** Opening DATA EXTRACTS block **

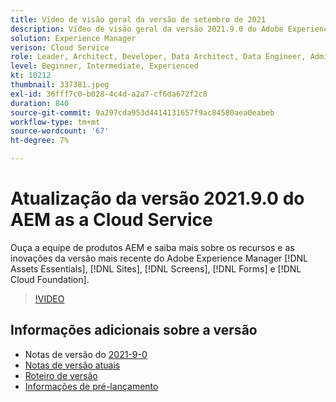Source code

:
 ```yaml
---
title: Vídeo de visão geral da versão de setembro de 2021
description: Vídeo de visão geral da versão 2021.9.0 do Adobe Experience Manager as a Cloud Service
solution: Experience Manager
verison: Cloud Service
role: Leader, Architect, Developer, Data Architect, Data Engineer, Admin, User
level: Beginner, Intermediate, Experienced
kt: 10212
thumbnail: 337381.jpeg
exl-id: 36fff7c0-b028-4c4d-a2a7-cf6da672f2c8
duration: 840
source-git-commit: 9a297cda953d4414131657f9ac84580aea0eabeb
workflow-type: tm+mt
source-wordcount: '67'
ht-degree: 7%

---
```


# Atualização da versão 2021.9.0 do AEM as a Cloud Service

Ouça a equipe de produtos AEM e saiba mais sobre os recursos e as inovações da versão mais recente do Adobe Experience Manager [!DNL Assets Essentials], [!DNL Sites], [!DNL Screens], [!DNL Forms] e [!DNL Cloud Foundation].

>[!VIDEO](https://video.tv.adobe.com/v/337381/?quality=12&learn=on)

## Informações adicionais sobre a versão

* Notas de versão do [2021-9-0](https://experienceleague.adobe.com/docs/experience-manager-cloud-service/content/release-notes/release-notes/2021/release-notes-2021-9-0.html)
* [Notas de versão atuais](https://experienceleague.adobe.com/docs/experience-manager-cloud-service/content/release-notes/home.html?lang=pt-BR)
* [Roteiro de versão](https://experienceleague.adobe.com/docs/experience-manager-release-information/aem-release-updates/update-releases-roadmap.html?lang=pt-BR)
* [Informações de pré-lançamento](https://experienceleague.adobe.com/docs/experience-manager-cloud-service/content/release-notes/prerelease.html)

** Closing DATA EXTRACTS block **

• TASK
Each line in the entries above that includes the string "release" should be extracted.

• TASK RESPONSE
* Notas de versão do [2021-9-0](https://experienceleague.adobe.com/docs/experience-manager-cloud-service/content/release-notes/release-notes/2021/release-notes-2021-9-0.html)
* [Notas de versão atuais](https://experienceleague.adobe.com/docs/experience-manager-cloud-service/content/release-notes/home.html?lang=pt-BR)
* [Roteiro de versão](https://experienceleague.adobe.com/docs/experience-manager-release-information/aem-release-updates/update-releases-roadmap.html?lang=pt-BR)
* [Informações de pré-lançamento](https://experienceleague.adobe.com/docs/experience-manager-cloud-service/content/release-notes/prerelease.html)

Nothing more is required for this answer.